Hardly suprising that these places are so cheap, it's the bum hole of the world down in Bluff.

There are 2 huge properties on the market near us in the south of France in the cevenne mountains 1 hour from Montpellier. 1 has 15 rooms and 8 bedrooms, the other has 12 rooms and 7 bedrooms, both for less than kiwi $200,000.


----------



## escapedtonz

mikesurf said:


> Hardly suprising that these places are so cheap, it's the bum hole of the world down in Bluff.
> 
> There are 2 huge properties on the market near us in the south of France in the cevenne mountains 1 hour from Montpellier. 1 has 15 rooms and 8 bedrooms, the other has 12 rooms and 7 bedrooms, both for less than kiwi $200,000.

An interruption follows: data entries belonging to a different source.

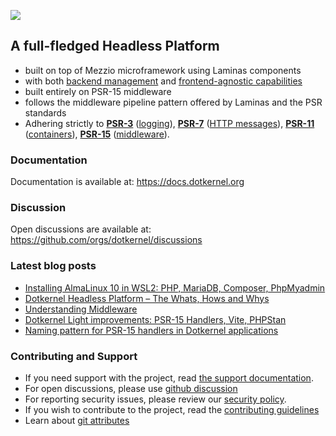 ![](https://github.com/dotkernel/dotkernel.github.io/blob/main/img/dk_logo_2024.svg) 


## A full-fledged Headless Platform 
-  built on top of Mezzio microframework using Laminas components
-  with both [backend management](https://github.com/dotkernel/admin) and [frontend-agnostic capabilities](https://github.com/dotkernel/api)
-  built entirely on PSR-15 middleware
-  follows the middleware pipeline pattern offered by Laminas and the PSR standards
- Adhering strictly to [**PSR-3**](https://www.php-fig.org/psr/psr-3/) ([logging](https://github.com/php-fig/log)), [**PSR-7**](https://www.php-fig.org/psr/psr-7/) ([HTTP messages](https://github.com/php-fig/http-message)), [**PSR-11**](https://www.php-fig.org/psr/psr-11/) ([containers](https://github.com/php-fig/container)), [**PSR-15**](https://github.com/php-fig/http-server-handler) ([middleware](https://github.com/php-fig/http-server-handler)). 

### Documentation

Documentation is available at: https://docs.dotkernel.org

### Discussion

Open discussions are available at: https://github.com/orgs/dotkernel/discussions

### Latest blog posts

<!--- blog_start --->
 - [Installing AlmaLinux 10 in WSL2: PHP, MariaDB, Composer, PhpMyadmin](https://www.dotkernel.com/how-to/installing-almalinux-10-in-wsl2-php-mariadb-composer-phpmyadmin/)
 - [Dotkernel Headless Platform – The Whats, Hows and Whys](https://www.dotkernel.com/headless-platform/dotkernel-headless-platform-the-whats-hows-and-whys/)
 - [Understanding Middleware](https://www.dotkernel.com/architecture/understanding-middleware/)
 - [Dotkernel Light improvements: PSR-15 Handlers, Vite, PHPStan](https://www.dotkernel.com/middleware/dotkernel-light-improvements-psr-15-handlers-vite-phpstan/)
 - [Naming pattern for PSR-15 handlers in Dotkernel applications](https://www.dotkernel.com/design-pattern/naming-pattern-for-psr-15-handlers-in-dotkernel-applications/)
<!--- blog_end --->

### Contributing and Support

- If you need support with the project, read [the support documentation](https://github.com/dotkernel/.github/blob/main/SUPPORT.md).
- For open discussions, please use [github discussion](https://github.com/orgs/dotkernel/discussions)
- For reporting security issues, please review our [security policy](https://github.com/dotkernel/.github/blob/main/SECURITY.md).
- If you wish to contribute to the project, read the [contributing guidelines](https://github.com/dotkernel/.github/blob/main/CONTRIBUTING.md)
- Learn about [git attributes](https://github.com/dotkernel/.github/blob/main/GIT_ATTRIBUTES.md)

Oh I can imagine them being stunning properties. Seen many a gorgeous French chateau on my travels. There's a couple either side of the hamlet (La Gacherie, Dordogne) where my in laws lived up until 2009. Always used to stop and admire the architecture - especially of the towers.
So beautiful.
No surprise at the paltry costs to buy. 
It's a reflection of how difficult they are to keep, not a reflection of where they are sited which I'm sure is French heaven.
Unless you have pots of money the running and maintenance costs for these sizes of properties are just mega Euro's.
Unfortunately I see the same fate for these properties that has happened to many a beautiful manor house in good old England. Left empty and fallen into disrepair and ruin.
Such a shame.


----------



## mikesurf

escapedtonz said:


> No surprise at the paltry costs to buy.
> It's a reflection of how difficult they are to keep, not a reflection of where they are sited which I'm sure is French heaven.
> Unless you have pots of money the running and maintenance costs for these sizes of properties are just mega Euro's.
> Unfortunately I see the same fate for these properties that has happened to many a beautiful manor house in good old England. Left empty and fallen into disrepair and ruin.
> Such a shame.


Very true


----------



## kiwigser

*The rules*

The rule is same the world over, in that houses are cheap in sh.tty areas or where employment is poor or often both. This applies to NZ, UK or even France.


----------



## repatratkiwi

escapedtonz said:


> Our dream is to live at or very close to Mount Maunganui. We just love it there.
> Would have to commute to Hamilton for work but don't mind driving - had a 45 minute drive to and from work in UK. Understand my commute would be longer - around 1hr 15 mins, but would only have to endure 6 individual trips per 8 days with the shifts and can stay in the company apartment when on nights instead of driving home tired.
> Have a colleague who does it and doesn't have any issues.
> Longing for a more beach oriented lifestyle than can be had in Wellington. Beaches here are just too windswept and full of driftwood.
> Watch this space!
> 
> sent by iPhone using Expat Forum


Tauranga is buzzing ATM and Mt Maunganui would be a neat place to live. If you're looking for beaches near Hamilton Raglan is an option although it is west coast so you're more likely to see winds and swells


----------



## escapedtonz

repatratkiwi said:


> Tauranga is buzzing ATM and Mt Maunganui would be a neat place to live. If you're looking for beaches near Hamilton Raglan is an option although it is west coast so you're more likely to see winds and swells


Yes Tauranga seems to be an excellent place with lots going on & I'm sure it's only going to grow in popularity. The Mt is just a fantastic place. 
Probably unlikely we would actually live in the resort due to high real estate costs and the lack of a big garden but the surrounding sub divisions for sure and also out to Tauranga. 
Bethlehem looking a favourite at the moment.
Thanks but not too keen on Raglan. 
Want to be on the other side of the NI in the BOP 

sent by iPhone using Expat Forum


----------